Delivering American University's news and views since 1925. | Wednesday, August 15, 2018

Concert Review: Giraffage ignites the grooves at U Hall

Concert Review: Giraffage ignites the grooves at U Hall

Giraffage had its sold out crowd at U Street Music Hall sweating to its knees on Jan. 28 as his extensive beats took hold of every ear drum and dancing nerve on the floor.

What the venue experienced was a sacred unspoken moment between headliner Giraffage and his creations and between his music and the audience. The crowd was brewed to its bones by openers Dirty Chocolate and Spazzkid. When Charlie Yin, who goes by the stage name Giraffage, hit the stage, the entire crowd pushed and jumped in anticipation for the set that was about to test just how much they thought they knew the northern California native.

Giraffage kicked off with the popular single, “Close to Me,” off 2013’s “Needs” album and transitioned smoothly to his remix of Mapei’s “Don’t Wait.”

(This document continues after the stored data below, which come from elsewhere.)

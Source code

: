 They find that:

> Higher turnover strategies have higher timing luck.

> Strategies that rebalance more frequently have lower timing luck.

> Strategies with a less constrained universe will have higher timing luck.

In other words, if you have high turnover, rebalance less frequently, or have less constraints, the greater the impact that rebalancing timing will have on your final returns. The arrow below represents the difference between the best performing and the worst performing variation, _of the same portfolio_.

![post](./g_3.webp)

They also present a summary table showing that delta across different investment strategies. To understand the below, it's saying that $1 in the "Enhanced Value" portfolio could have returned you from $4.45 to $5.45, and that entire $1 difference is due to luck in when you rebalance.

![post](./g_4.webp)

Giraffage blended a wide variety of styles and genres, incorporating everything from Miley Cyrus to k-pop infused “QT” and the classic 1998 techno anthem “Better off Alone” by Alice Deejay. His visuals included pugs on yellow swings, karate kicking nuns and an array of colors that made for a visually and sonically stimulating show.

Halfway through his set, Giraffage stopped to ask the crowd how they were doing. No one had any words to respond, as everyone was too busy grooving to the beats to remember that just average people crowded the basement of a U Street locale.

Towards the end of his set, Giraffage played “Be With You” off his latest release, “No Reason,” mashed with R. Kelly’s “Ignition,” and the entire building went insane. Just when it seemed his playlist could not get any more diverse, he brought out old school R&B grooves whose lyrics almost everyone was yelling at the top of their lungs.

When Giraffage exited the stage, the crowd demanded an encore — a request he quickly obliged. What happened next was likely the most intense workout anyone in the crowd had experienced in weeks. The crowd partied like it was 1999 as Darude’s “Sandstorm” closed the night on a sweaty, nostalgic note.